Data excerpts ::

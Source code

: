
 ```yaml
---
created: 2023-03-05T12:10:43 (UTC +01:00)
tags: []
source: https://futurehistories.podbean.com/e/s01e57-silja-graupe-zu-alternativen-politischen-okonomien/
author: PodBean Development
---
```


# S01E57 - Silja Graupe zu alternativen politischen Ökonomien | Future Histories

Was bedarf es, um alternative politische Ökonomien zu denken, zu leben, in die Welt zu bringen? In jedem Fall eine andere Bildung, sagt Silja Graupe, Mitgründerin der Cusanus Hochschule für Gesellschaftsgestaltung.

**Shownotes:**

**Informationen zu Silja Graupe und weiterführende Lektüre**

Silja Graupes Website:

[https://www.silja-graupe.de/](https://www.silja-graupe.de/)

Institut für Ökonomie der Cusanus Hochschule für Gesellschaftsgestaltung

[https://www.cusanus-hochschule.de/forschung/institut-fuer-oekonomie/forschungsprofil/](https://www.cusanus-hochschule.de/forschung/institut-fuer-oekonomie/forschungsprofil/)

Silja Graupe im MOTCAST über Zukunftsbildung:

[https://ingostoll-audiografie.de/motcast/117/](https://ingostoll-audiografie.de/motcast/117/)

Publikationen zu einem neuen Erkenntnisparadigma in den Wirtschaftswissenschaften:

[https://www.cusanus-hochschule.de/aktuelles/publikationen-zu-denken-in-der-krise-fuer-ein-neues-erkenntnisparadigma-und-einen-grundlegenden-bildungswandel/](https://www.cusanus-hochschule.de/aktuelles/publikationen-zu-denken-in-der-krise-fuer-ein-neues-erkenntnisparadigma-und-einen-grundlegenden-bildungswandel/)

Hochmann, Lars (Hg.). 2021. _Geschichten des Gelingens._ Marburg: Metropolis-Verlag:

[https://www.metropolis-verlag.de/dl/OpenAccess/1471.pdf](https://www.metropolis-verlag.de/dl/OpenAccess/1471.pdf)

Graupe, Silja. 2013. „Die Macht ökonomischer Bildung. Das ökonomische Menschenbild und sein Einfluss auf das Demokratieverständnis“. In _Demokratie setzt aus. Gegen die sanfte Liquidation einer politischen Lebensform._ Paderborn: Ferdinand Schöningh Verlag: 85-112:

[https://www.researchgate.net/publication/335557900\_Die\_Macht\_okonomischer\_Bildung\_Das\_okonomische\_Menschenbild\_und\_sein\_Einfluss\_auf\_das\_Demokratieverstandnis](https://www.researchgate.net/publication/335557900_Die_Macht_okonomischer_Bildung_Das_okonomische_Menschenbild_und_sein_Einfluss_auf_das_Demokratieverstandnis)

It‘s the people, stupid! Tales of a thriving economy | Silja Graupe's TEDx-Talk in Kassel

Task details :: Wherever a line holds the word "alternativen", copy that line out of the entries above.

Output for this task ::
source: https://futurehistories.podbean.com/e/s01e57-silja-graupe-zu-alternativen-politischen-okonomien/
# S01E57 - Silja Graupe zu alternativen politischen Ökonomien | Future Histories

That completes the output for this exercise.